These guys had a very good match at Korakuen Hall last week, ahead of their respective NEVER and Junior Heavyweight title matches at Dontaku, and today’s match was even better. Liger showed a much more aggressive side than usual, really going after Kushida’s leg, cranking in a figure four and even smacking it with a chair a couple of times. In the meantime, Nagata and Shibata faced off on several occasions, each provoking the other, trying to get a rise. Kushida eventually managed to get the tag after hitting Nagata with a Pele kick, then Shibata peppered Nagata with hard kicks before locking in an Abdominal Stretch. Nagata was able to fight out of the Sleeper with an armbreaker and transition into the Shirome armbar only for Shibata to make the ropes. A manly elbow battle followed, with sweat flying off both men, before Nagata hit the Exploder and Shibata replied with a German suplex. With Kushida and Liger back in, the former applied a variation of a crucifix pin for the three-count, giving he and Shibata the win at 17 minutes. Impressive intensity all round and I’m really looking forward to both singles matches next week. ***1/2

CHAOS (Gedo, Hirooki Goto, Kazuchika Okada & Tomohiro Ishii) vs. Los Ingobernables de Japón (Tetsuya Naito, BUSHI, EVIL & Sanada)

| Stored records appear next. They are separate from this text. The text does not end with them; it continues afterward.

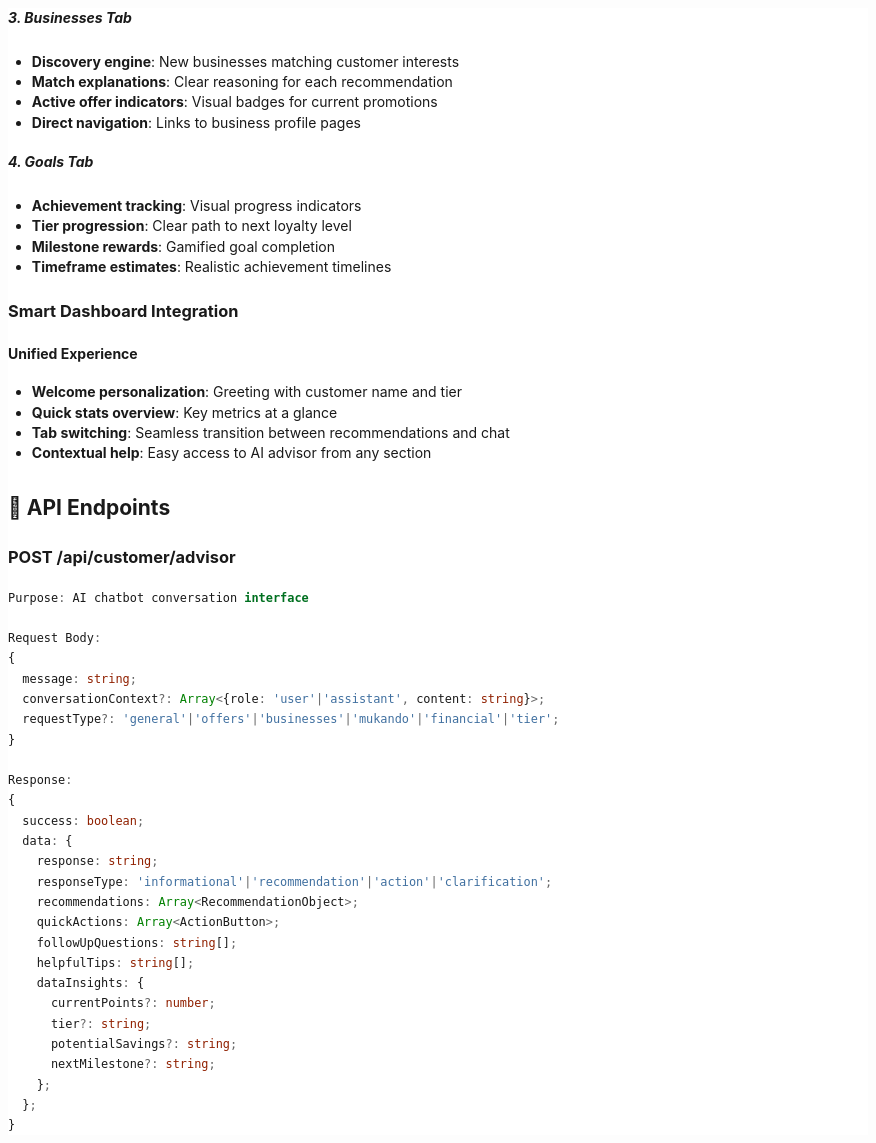 ##### 3. **Businesses Tab**
- **Discovery engine**: New businesses matching customer interests
- **Match explanations**: Clear reasoning for each recommendation
- **Active offer indicators**: Visual badges for current promotions
- **Direct navigation**: Links to business profile pages

##### 4. **Goals Tab**
- **Achievement tracking**: Visual progress indicators
- **Tier progression**: Clear path to next loyalty level
- **Milestone rewards**: Gamified goal completion
- **Timeframe estimates**: Realistic achievement timelines

### **Smart Dashboard Integration**

#### Unified Experience
- **Welcome personalization**: Greeting with customer name and tier
- **Quick stats overview**: Key metrics at a glance
- **Tab switching**: Seamless transition between recommendations and chat
- **Contextual help**: Easy access to AI advisor from any section

## 🔧 **API Endpoints**

### **POST /api/customer/advisor**
```typescript
Purpose: AI chatbot conversation interface

Request Body:
{
  message: string;
  conversationContext?: Array<{role: 'user'|'assistant', content: string}>;
  requestType?: 'general'|'offers'|'businesses'|'mukando'|'financial'|'tier';
}

Response:
{
  success: boolean;
  data: {
    response: string;
    responseType: 'informational'|'recommendation'|'action'|'clarification';
    recommendations: Array<RecommendationObject>;
    quickActions: Array<ActionButton>;
    followUpQuestions: string[];
    helpfulTips: string[];
    dataInsights: {
      currentPoints?: number;
      tier?: string;
      potentialSavings?: string;
      nextMilestone?: string;
    };
  };
}
```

This match was scheduled to take place at Hinokuni and feature Will Ospreay, but presumably because of the date change we get Gedo instead. And as much good will as I have for Gedo, it’s not quite the same. The match began by running through a couple of the singles pairings taking place at Dontaku (Naito/Ishii, Sanada/Okada), each of which was interrupt by the shenanigans and outside interference of both teams. Red Shoes Unno seemed content, as he usually does, to allow repeated instances of cheating so long as it doesn’t break his five count. It was Okada who took the most prolonged beatdown, until a reverse neckbreaker connected to Sanada, and Goto and Evil (another Dontaku singles match) entered the fray. Their mini-match here saw Evil get the better of the exchanges and Goto receiving more cheers than has been the case in a while. Ishii and Naito were next to give a preview of what to expect next week, and it was Ishii who largely had the upper hand, culminating in a delayed vertical superplex – thanks to Gedo’s help – which brought a two-count. Naito was able to catch Ishii in a Plum Blanca after countering a charge to a reverse STO, and with his teammates otherwise occupied, Ishii was only just able to make the ropes. Bushi and Evil were on hand to take advantage of the prone Ishii, after which we had a procession of signature moves from each of the competitors, then Bushi was left alone with Ishii and moments later a brainbuster connected and the three-count followed giving CHAOS the win at 16 minutes. A typically enjoyable multi-man tag, lots of stories going on and lots of interesting dynamics between the participants. ***1/4

Post-match, Naito insulted Ishii, but the Stone Pitbull declined to reply.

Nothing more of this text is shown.